● **TASK DETAILS**: In the material below, some lines carry "Dialogue". Copy each such line.

● **EXTRACTED RECORDS**:
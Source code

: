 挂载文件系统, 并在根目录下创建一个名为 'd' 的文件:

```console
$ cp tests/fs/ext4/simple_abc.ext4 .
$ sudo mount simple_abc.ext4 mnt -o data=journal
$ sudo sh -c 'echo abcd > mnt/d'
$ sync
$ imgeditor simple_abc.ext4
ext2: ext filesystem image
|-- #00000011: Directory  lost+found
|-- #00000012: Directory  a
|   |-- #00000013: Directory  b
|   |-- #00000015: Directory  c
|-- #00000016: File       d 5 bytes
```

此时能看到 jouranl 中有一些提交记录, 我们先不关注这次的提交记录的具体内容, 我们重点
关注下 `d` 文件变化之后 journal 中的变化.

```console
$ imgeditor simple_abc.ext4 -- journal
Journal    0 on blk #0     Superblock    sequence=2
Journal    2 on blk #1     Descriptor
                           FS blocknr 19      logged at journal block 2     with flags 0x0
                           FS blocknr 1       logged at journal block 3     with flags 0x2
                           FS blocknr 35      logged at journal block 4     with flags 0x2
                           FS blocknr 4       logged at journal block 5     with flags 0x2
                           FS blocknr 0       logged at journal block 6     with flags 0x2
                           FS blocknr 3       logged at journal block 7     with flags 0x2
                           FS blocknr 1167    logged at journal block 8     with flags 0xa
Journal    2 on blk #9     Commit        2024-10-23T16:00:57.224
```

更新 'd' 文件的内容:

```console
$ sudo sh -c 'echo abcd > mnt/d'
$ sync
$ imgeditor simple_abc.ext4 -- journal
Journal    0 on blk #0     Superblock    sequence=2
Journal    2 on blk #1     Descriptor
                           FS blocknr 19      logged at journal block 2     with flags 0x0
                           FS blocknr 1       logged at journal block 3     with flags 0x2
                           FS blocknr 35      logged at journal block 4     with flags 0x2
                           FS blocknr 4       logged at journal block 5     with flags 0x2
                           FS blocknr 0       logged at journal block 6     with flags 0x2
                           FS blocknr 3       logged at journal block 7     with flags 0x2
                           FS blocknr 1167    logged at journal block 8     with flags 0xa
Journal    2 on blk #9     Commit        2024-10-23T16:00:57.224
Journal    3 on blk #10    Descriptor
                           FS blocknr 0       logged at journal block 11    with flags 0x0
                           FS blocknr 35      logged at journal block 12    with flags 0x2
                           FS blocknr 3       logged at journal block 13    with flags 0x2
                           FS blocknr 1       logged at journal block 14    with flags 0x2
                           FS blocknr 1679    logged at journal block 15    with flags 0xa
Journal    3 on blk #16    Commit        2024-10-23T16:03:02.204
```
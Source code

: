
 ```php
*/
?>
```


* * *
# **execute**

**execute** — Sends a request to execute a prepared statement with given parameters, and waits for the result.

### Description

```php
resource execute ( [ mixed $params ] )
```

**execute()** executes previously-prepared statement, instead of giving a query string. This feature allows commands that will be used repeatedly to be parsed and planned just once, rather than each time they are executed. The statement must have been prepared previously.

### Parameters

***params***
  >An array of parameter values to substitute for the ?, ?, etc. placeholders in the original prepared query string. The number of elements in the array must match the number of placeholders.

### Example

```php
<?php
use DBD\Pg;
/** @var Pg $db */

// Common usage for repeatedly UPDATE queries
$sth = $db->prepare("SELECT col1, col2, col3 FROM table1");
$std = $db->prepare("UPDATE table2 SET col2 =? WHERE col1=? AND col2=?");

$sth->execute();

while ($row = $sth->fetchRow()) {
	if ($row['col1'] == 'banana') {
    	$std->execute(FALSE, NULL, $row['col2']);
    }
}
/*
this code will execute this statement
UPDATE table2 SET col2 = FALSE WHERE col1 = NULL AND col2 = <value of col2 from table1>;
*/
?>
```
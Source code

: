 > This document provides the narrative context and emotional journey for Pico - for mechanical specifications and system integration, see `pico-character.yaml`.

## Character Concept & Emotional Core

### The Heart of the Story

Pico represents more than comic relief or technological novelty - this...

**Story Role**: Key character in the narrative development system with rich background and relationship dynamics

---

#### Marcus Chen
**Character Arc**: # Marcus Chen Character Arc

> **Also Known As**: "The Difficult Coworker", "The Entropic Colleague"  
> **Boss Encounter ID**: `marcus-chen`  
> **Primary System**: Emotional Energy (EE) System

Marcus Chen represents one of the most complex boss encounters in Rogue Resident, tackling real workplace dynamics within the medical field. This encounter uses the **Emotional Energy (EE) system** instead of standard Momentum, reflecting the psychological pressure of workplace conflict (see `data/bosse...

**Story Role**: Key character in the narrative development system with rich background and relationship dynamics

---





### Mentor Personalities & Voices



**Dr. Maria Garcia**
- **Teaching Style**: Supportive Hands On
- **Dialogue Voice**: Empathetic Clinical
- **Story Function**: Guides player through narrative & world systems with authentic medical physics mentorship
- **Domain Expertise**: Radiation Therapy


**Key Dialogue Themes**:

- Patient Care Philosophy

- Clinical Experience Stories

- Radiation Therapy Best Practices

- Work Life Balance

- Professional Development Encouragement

● **FINAL ANSWER**:
- **Dialogue Voice**: Empathetic Clinical
**Key Dialogue Themes**:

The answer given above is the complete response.